--- EXTRACTED RECORDS Enclosed Below ---
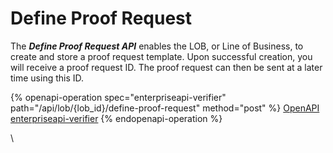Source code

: # Define Proof Request

The _**Define Proof Request API**_ enables the LOB, or Line of Business, to create and store a proof request template. Upon successful creation, you will receive a proof request ID. The proof request can then be sent at a later time using this ID.&#x20;



{% openapi-operation spec="enterpriseapi-verifier" path="/api/lob/{lob_id}/define-proof-request" method="post" %}
[OpenAPI enterpriseapi-verifier](https://gitbook-x-prod-openapi.4401d86825a13bf607936cc3a9f3897a.r2.cloudflarestorage.com/raw/331b7c3100ddd55448b1badaba450b08f53a172d4f1d9ebc1b13438fec9fe950.txt?X-Amz-Algorithm=AWS4-HMAC-SHA256&X-Amz-Content-Sha256=UNSIGNED-PAYLOAD&X-Amz-Credential=dce48141f43c0191a2ad043a6888781c%2F20250703%2Fauto%2Fs3%2Faws4_request&X-Amz-Date=20250703T134428Z&X-Amz-Expires=172800&X-Amz-Signature=b8f46165757a3d4a2addfbe635a680bbf3ac50ab77c82bff9989b6d0937ba77f&X-Amz-SignedHeaders=host&x-amz-checksum-mode=ENABLED&x-id=GetObject)
{% endopenapi-operation %}

\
--- End of Enclosed EXTRACTED RECORDS ---
■ INSTRUCTIONS FOR THE TASK: Your answer must be an exact copy of the records above, with every picture left out.

■ EXERCISE ANSWER:
Source code

: # Define Proof Request

The _**Define Proof Request API**_ enables the LOB, or Line of Business, to create and store a proof request template. Upon successful creation, you will receive a proof request ID. The proof request can then be sent at a later time using this ID.&#x20;



{% openapi-operation spec="enterpriseapi-verifier" path="/api/lob/{lob_id}/define-proof-request" method="post" %}
[OpenAPI enterpriseapi-verifier](https://gitbook-x-prod-openapi.4401d86825a13bf607936cc3a9f3897a.r2.cloudflarestorage.com/raw/331b7c3100ddd55448b1badaba450b08f53a172d4f1d9ebc1b13438fec9fe950.txt?X-Amz-Algorithm=AWS4-HMAC-SHA256&X-Amz-Content-Sha256=UNSIGNED-PAYLOAD&X-Amz-Credential=dce48141f43c0191a2ad043a6888781c%2F20250703%2Fauto%2Fs3%2Faws4_request&X-Amz-Date=20250703T134428Z&X-Amz-Expires=172800&X-Amz-Signature=b8f46165757a3d4a2addfbe635a680bbf3ac50ab77c82bff9989b6d0937ba77f&X-Amz-SignedHeaders=host&x-amz-checksum-mode=ENABLED&x-id=GetObject)
{% endopenapi-operation %}

\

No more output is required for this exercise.